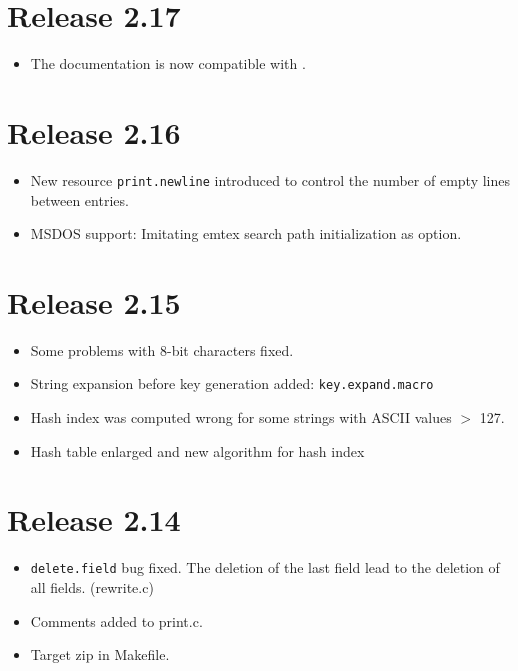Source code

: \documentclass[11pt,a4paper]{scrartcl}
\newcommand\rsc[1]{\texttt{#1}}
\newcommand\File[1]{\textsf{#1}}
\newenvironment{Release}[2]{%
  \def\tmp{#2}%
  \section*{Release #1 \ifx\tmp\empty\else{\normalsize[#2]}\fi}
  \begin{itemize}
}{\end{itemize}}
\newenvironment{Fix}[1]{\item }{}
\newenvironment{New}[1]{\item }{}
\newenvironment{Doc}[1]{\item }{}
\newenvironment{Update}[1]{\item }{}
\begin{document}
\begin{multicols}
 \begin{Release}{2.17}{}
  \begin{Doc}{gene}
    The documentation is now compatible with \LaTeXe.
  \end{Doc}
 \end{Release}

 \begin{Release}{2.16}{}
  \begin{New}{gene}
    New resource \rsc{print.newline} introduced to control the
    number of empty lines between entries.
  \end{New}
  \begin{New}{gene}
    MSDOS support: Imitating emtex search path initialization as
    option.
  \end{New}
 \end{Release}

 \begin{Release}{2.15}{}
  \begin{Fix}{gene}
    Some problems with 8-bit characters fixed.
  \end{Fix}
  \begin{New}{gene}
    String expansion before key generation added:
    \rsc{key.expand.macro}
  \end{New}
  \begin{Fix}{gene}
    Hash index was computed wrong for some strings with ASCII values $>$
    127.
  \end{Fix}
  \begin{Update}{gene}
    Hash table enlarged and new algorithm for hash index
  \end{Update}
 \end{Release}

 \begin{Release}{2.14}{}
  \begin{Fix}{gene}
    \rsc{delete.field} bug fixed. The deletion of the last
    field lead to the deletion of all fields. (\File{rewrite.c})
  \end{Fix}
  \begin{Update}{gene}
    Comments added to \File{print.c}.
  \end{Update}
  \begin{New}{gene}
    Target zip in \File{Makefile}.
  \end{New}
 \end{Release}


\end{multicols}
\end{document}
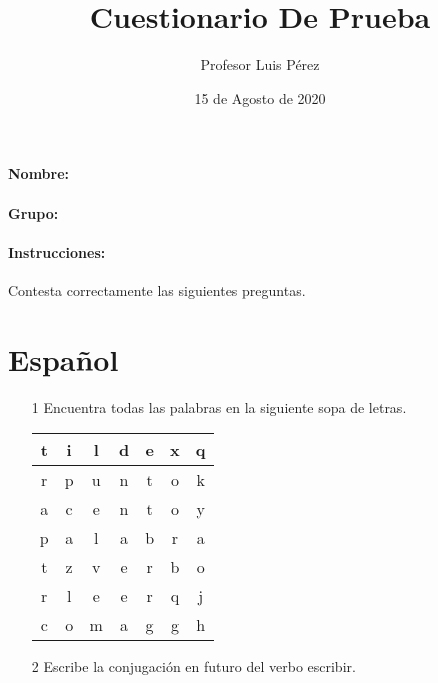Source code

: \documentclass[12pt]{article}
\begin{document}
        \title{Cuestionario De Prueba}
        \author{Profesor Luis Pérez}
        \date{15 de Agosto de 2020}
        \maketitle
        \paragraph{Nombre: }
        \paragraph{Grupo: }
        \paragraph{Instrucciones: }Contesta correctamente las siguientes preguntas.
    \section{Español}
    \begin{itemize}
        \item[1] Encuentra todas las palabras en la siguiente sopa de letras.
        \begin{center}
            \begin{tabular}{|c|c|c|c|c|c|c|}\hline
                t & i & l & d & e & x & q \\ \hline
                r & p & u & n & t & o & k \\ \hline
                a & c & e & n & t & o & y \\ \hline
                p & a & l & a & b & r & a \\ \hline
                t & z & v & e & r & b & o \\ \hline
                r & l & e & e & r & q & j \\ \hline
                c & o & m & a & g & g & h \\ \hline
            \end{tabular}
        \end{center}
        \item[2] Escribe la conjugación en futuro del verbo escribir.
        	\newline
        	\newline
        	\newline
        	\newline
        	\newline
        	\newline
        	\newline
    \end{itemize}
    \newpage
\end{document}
☆ ☆ ☆ ☆ ☆ ☆ ☆
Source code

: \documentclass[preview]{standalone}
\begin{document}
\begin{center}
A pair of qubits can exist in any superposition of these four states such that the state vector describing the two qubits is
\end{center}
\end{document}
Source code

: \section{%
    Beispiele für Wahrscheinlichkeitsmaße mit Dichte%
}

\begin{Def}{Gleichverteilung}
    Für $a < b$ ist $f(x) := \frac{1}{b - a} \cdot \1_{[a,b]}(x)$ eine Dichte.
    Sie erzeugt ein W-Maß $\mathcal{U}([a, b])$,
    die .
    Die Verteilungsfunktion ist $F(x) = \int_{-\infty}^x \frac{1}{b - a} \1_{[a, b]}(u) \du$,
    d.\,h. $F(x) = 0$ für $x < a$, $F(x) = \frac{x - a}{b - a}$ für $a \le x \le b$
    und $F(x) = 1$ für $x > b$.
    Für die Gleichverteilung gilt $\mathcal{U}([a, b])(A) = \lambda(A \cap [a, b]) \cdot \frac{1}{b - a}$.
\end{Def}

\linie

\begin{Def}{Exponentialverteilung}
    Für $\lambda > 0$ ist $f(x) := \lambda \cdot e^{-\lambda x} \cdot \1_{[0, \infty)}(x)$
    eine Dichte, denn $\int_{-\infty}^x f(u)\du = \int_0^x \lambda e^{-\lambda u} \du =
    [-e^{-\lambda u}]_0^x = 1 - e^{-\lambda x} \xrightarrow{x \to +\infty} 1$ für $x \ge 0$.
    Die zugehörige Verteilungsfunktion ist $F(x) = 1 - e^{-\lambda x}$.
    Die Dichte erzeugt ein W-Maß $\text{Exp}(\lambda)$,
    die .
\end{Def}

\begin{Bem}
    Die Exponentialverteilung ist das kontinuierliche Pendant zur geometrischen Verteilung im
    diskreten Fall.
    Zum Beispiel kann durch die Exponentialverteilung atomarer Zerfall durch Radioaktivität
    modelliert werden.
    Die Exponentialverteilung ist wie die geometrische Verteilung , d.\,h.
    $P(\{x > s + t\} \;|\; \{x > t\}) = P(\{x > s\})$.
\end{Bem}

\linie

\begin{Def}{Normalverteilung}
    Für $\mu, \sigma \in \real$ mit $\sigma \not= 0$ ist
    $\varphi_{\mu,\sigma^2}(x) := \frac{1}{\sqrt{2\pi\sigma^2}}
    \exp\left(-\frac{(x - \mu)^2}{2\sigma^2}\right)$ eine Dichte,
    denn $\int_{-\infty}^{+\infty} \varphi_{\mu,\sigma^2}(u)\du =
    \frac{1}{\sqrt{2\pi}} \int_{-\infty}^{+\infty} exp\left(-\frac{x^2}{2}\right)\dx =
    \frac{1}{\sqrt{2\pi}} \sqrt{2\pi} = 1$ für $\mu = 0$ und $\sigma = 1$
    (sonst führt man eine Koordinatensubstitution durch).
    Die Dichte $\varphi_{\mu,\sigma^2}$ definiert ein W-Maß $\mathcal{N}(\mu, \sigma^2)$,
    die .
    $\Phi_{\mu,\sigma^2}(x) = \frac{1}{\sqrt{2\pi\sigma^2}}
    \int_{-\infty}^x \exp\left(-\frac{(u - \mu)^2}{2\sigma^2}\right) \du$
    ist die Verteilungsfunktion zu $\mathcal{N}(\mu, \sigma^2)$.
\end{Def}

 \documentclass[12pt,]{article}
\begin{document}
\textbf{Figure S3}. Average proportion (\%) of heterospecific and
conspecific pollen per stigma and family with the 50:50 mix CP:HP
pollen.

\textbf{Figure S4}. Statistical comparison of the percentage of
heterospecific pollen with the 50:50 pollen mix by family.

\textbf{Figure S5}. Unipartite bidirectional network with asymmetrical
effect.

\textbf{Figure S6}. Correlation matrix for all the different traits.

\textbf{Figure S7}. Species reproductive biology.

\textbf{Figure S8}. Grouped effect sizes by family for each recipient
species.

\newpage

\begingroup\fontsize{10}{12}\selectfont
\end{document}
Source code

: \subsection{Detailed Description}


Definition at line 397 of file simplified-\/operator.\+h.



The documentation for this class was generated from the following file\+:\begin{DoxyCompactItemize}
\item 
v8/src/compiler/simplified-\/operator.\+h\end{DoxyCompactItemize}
☆ ☆ ☆ ☆ ☆ ☆ ☆
__Problem description__: Look over the data above and show each line that contains "frac".

__Exercise answer__:
    Für $a < b$ ist $f(x) := \frac{1}{b - a} \cdot \1_{[a,b]}(x)$ eine Dichte.
    Die Verteilungsfunktion ist $F(x) = \int_{-\infty}^x \frac{1}{b - a} \1_{[a, b]}(u) \du$,
    d.\,h. $F(x) = 0$ für $x < a$, $F(x) = \frac{x - a}{b - a}$ für $a \le x \le b$
    Für die Gleichverteilung gilt $\mathcal{U}([a, b])(A) = \lambda(A \cap [a, b]) \cdot \frac{1}{b - a}$.
    $\varphi_{\mu,\sigma^2}(x) := \frac{1}{\sqrt{2\pi\sigma^2}}
    \exp\left(-\frac{(x - \mu)^2}{2\sigma^2}\right)$ eine Dichte,
    \frac{1}{\sqrt{2\pi}} \int_{-\infty}^{+\infty} exp\left(-\frac{x^2}{2}\right)\dx =
    \frac{1}{\sqrt{2\pi}} \sqrt{2\pi} = 1$ für $\mu = 0$ und $\sigma = 1$
    $\Phi_{\mu,\sigma^2}(x) = \frac{1}{\sqrt{2\pi\sigma^2}}
    \int_{-\infty}^x \exp\left(-\frac{(u - \mu)^2}{2\sigma^2}\right) \du$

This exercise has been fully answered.